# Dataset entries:

※

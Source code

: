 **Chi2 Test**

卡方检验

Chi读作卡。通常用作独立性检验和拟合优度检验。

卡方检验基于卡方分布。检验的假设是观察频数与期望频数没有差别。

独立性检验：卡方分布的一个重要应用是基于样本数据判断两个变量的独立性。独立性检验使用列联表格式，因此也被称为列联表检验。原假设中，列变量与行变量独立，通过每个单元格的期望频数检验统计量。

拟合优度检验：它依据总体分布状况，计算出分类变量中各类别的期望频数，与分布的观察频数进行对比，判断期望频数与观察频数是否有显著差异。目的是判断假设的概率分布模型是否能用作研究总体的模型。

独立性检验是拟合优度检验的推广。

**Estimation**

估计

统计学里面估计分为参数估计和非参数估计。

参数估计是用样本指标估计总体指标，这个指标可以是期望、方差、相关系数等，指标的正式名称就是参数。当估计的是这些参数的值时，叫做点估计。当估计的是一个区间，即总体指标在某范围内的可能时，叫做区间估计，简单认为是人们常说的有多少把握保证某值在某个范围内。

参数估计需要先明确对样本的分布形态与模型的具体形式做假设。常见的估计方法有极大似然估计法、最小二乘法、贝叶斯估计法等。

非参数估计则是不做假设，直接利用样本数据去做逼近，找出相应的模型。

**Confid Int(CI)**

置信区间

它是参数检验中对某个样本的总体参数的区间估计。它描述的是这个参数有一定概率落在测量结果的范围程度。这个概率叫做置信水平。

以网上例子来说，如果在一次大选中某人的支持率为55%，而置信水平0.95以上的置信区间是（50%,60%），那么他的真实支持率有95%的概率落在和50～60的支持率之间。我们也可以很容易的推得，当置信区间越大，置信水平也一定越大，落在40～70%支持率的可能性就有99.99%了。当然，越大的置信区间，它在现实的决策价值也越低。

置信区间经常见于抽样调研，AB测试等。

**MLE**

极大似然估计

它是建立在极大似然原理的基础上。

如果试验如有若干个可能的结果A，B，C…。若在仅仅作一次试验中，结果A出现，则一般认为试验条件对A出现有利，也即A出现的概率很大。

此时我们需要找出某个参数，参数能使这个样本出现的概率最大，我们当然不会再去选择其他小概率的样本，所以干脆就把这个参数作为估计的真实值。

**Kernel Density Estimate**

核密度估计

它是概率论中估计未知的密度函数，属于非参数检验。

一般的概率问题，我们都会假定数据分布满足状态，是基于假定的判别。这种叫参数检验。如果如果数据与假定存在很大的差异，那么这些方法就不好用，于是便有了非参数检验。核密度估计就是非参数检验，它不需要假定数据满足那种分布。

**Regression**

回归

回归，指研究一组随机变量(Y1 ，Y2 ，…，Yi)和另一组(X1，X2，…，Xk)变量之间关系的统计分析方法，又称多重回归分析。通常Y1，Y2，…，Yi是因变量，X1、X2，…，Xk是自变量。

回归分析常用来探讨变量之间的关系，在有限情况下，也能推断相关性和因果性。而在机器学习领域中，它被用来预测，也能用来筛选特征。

※

# How to complete this task:
Copy the data exactly. Leave nothing out.

# Answer space:
Source code

: **Chi2 Test**

卡方检验

Chi读作卡。通常用作独立性检验和拟合优度检验。

卡方检验基于卡方分布。检验的假设是观察频数与期望频数没有差别。

独立性检验：卡方分布的一个重要应用是基于样本数据判断两个变量的独立性。独立性检验使用列联表格式，因此也被称为列联表检验。原假设中，列变量与行变量独立，通过每个单元格的期望频数检验统计量。

拟合优度检验：它依据总体分布状况，计算出分类变量中各类别的期望频数，与分布的观察频数进行对比，判断期望频数与观察频数是否有显著差异。目的是判断假设的概率分布模型是否能用作研究总体的模型。

独立性检验是拟合优度检验的推广。

**Estimation**

估计

统计学里面估计分为参数估计和非参数估计。

参数估计是用样本指标估计总体指标，这个指标可以是期望、方差、相关系数等，指标的正式名称就是参数。当估计的是这些参数的值时，叫做点估计。当估计的是一个区间，即总体指标在某范围内的可能时，叫做区间估计，简单认为是人们常说的有多少把握保证某值在某个范围内。

参数估计需要先明确对样本的分布形态与模型的具体形式做假设。常见的估计方法有极大似然估计法、最小二乘法、贝叶斯估计法等。

非参数估计则是不做假设，直接利用样本数据去做逼近，找出相应的模型。

**Confid Int(CI)**

置信区间

它是参数检验中对某个样本的总体参数的区间估计。它描述的是这个参数有一定概率落在测量结果的范围程度。这个概率叫做置信水平。

以网上例子来说，如果在一次大选中某人的支持率为55%，而置信水平0.95以上的置信区间是（50%,60%），那么他的真实支持率有95%的概率落在和50～60的支持率之间。我们也可以很容易的推得，当置信区间越大，置信水平也一定越大，落在40～70%支持率的可能性就有99.99%了。当然，越大的置信区间，它在现实的决策价值也越低。

置信区间经常见于抽样调研，AB测试等。

**MLE**

极大似然估计

它是建立在极大似然原理的基础上。

如果试验如有若干个可能的结果A，B，C…。若在仅仅作一次试验中，结果A出现，则一般认为试验条件对A出现有利，也即A出现的概率很大。

此时我们需要找出某个参数，参数能使这个样本出现的概率最大，我们当然不会再去选择其他小概率的样本，所以干脆就把这个参数作为估计的真实值。

**Kernel Density Estimate**

核密度估计

它是概率论中估计未知的密度函数，属于非参数检验。

一般的概率问题，我们都会假定数据分布满足状态，是基于假定的判别。这种叫参数检验。如果如果数据与假定存在很大的差异，那么这些方法就不好用，于是便有了非参数检验。核密度估计就是非参数检验，它不需要假定数据满足那种分布。

**Regression**

回归

回归，指研究一组随机变量(Y1 ，Y2 ，…，Yi)和另一组(X1，X2，…，Xk)变量之间关系的统计分析方法，又称多重回归分析。通常Y1，Y2，…，Yi是因变量，X1、X2，…，Xk是自变量。

回归分析常用来探讨变量之间的关系，在有限情况下，也能推断相关性和因果性。而在机器学习领域中，它被用来预测，也能用来筛选特征。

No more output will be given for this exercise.